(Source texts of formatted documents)

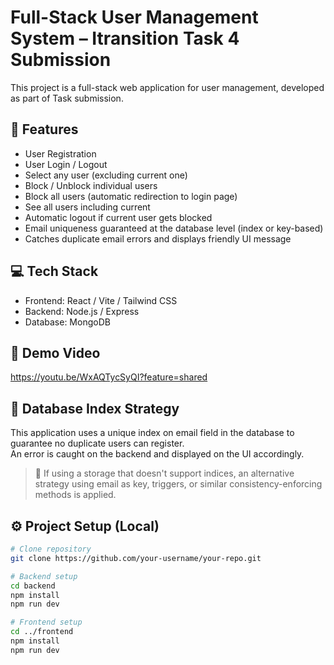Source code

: # Full-Stack User Management System – Itransition Task 4 Submission

This project is a full-stack web application for user management, developed as part of Task submission.

## 🌟 Features

- User Registration
- User Login / Logout
- Select any user (excluding current one)
- Block / Unblock individual users
- Block all users (automatic redirection to login page)
- See all users including current
- Automatic logout if current user gets blocked
- Email uniqueness guaranteed at the database level (index or key-based)
- Catches duplicate email errors and displays friendly UI message

## 💻 Tech Stack

- Frontend: React / Vite / Tailwind CSS
- Backend: Node.js / Express
- Database: MongoDB 


## 🎥 Demo Video

https://youtu.be/WxAQTycSyQI?feature=shared

## 🧠 Database Index Strategy

This application uses a unique index on email field in the database to guarantee no duplicate users can register.  
An error is caught on the backend and displayed on the UI accordingly.

> 📌 If using a storage that doesn't support indices, an alternative strategy using email as key, triggers, or similar consistency-enforcing methods is applied.

## ⚙️ Project Setup (Local)

```bash
# Clone repository
git clone https://github.com/your-username/your-repo.git

# Backend setup
cd backend
npm install
npm run dev

# Frontend setup
cd ../frontend
npm install
npm run dev
```
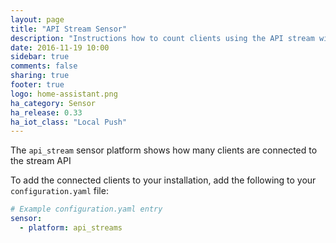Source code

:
 ```yaml
---
layout: page
title: "API Stream Sensor"
description: "Instructions how to count clients using the API stream within Home Assistant."
date: 2016-11-19 10:00
sidebar: true
comments: false
sharing: true
footer: true
logo: home-assistant.png
ha_category: Sensor
ha_release: 0.33
ha_iot_class: "Local Push"
---
```


The `api_stream` sensor platform shows how many clients are connected to the stream API 

To add the connected clients to your installation, add the following to your `configuration.yaml` file:

```yaml
# Example configuration.yaml entry
sensor:
  - platform: api_streams
```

◆ **Task statement**
Exact repetition of each line above is expected; images are to be omitted.

◆ **Answer for this exercise**
Source code

: # Full-Stack User Management System – Itransition Task 4 Submission

This project is a full-stack web application for user management, developed as part of Task submission.

## 🌟 Features

- User Registration
- User Login / Logout
- Select any user (excluding current one)
- Block / Unblock individual users
- Block all users (automatic redirection to login page)
- See all users including current
- Automatic logout if current user gets blocked
- Email uniqueness guaranteed at the database level (index or key-based)
- Catches duplicate email errors and displays friendly UI message

## 💻 Tech Stack

- Frontend: React / Vite / Tailwind CSS
- Backend: Node.js / Express
- Database: MongoDB 


## 🎥 Demo Video

https://youtu.be/WxAQTycSyQI?feature=shared

## 🧠 Database Index Strategy

This application uses a unique index on email field in the database to guarantee no duplicate users can register.  
An error is caught on the backend and displayed on the UI accordingly.

> 📌 If using a storage that doesn't support indices, an alternative strategy using email as key, triggers, or similar consistency-enforcing methods is applied.

## ⚙️ Project Setup (Local)

```bash
# Clone repository
git clone https://github.com/your-username/your-repo.git

# Backend setup
cd backend
npm install
npm run dev

# Frontend setup
cd ../frontend
npm install
npm run dev
```
Source code

:
 ```yaml
---
layout: page
title: "API Stream Sensor"
description: "Instructions how to count clients using the API stream within Home Assistant."
date: 2016-11-19 10:00
sidebar: true
comments: false
sharing: true
footer: true
logo: home-assistant.png
ha_category: Sensor
ha_release: 0.33
ha_iot_class: "Local Push"
---
```


The `api_stream` sensor platform shows how many clients are connected to the stream API 

To add the connected clients to your installation, add the following to your `configuration.yaml` file:

```yaml
# Example configuration.yaml entry
sensor:
  - platform: api_streams
```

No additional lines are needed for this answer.